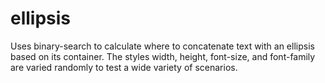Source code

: # ellipsis
Uses binary-search to calculate where to concatenate text with an ellipsis based on its container.
The styles width, height, font-size, and font-family are varied randomly to test a wide variety of scenarios.
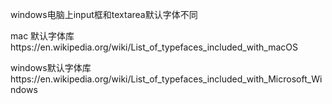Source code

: windows电脑上input框和textarea默认字体不同

mac 默认字体库https://en.wikipedia.org/wiki/List_of_typefaces_included_with_macOS

windows默认字体库https://en.wikipedia.org/wiki/List_of_typefaces_included_with_Microsoft_Windows

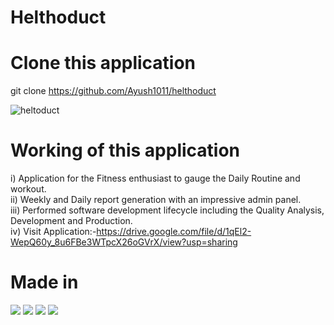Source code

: # Helthoduct

# Clone this application
git clone https://github.com/Ayush1011/helthoduct


![heltoduct](https://media-exp1.licdn.com/dms/image/C512DAQFh63iwpRRTUQ/profile-treasury-image-shrink_1920_1920/0/1601802893813?e=1607868000&v=beta&t=zvXz6RwsMbFdKj0iiPInjge_yvDITTG-d_UX-KO2-pE)


# Working of this application

i)   Application for the Fitness enthusiast to gauge the Daily Routine and workout.  
ii)  Weekly and Daily report generation with an impressive admin panel.  
iii) Performed software development lifecycle including the Quality Analysis, Development and Production.  
iv)  Visit Application:-https://drive.google.com/file/d/1qEl2-WepQ60y_8u6FBe3WTpcX26oGVrX/view?usp=sharing     


# Made in
![](https://img.shields.io/badge/Framework-ReactNative-informational?style=flat&logo=<LOGO_NAME>&logoColor=white&color=2bbc8a) 
![](https://img.shields.io/badge/Database-Mysql-informational?style=flat&logo=<LOGO_NAME>&logoColor=white&color=2bbc8a) 
![](https://img.shields.io/badge/Storage-Firebase-informational?style=flat&logo=<LOGO_NAME>&logoColor=white&color=2bbc8a) 
![](https://img.shields.io/badge/Backend-Expressjs-informational?style=flat&logo=<LOGO_NAME>&logoColor=white&color=2bbc8a)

┄┄┄┄┄┄┄┄┄┄

> **What this task involves**
Could you reproduce, exactly as written, the lines running from the one with "# Clone this application" to the end of the entries above?

> **Solution for this problem**
# Clone this application
git clone https://github.com/Ayush1011/helthoduct


![heltoduct](https://media-exp1.licdn.com/dms/image/C512DAQFh63iwpRRTUQ/profile-treasury-image-shrink_1920_1920/0/1601802893813?e=1607868000&v=beta&t=zvXz6RwsMbFdKj0iiPInjge_yvDITTG-d_UX-KO2-pE)


# Working of this application

i)   Application for the Fitness enthusiast to gauge the Daily Routine and workout.  
ii)  Weekly and Daily report generation with an impressive admin panel.  
iii) Performed software development lifecycle including the Quality Analysis, Development and Production.  
iv)  Visit Application:-https://drive.google.com/file/d/1qEl2-WepQ60y_8u6FBe3WTpcX26oGVrX/view?usp=sharing     


# Made in
![](https://img.shields.io/badge/Framework-ReactNative-informational?style=flat&logo=<LOGO_NAME>&logoColor=white&color=2bbc8a) 
![](https://img.shields.io/badge/Database-Mysql-informational?style=flat&logo=<LOGO_NAME>&logoColor=white&color=2bbc8a) 
![](https://img.shields.io/badge/Storage-Firebase-informational?style=flat&logo=<LOGO_NAME>&logoColor=white&color=2bbc8a) 
![](https://img.shields.io/badge/Backend-Expressjs-informational?style=flat&logo=<LOGO_NAME>&logoColor=white&color=2bbc8a)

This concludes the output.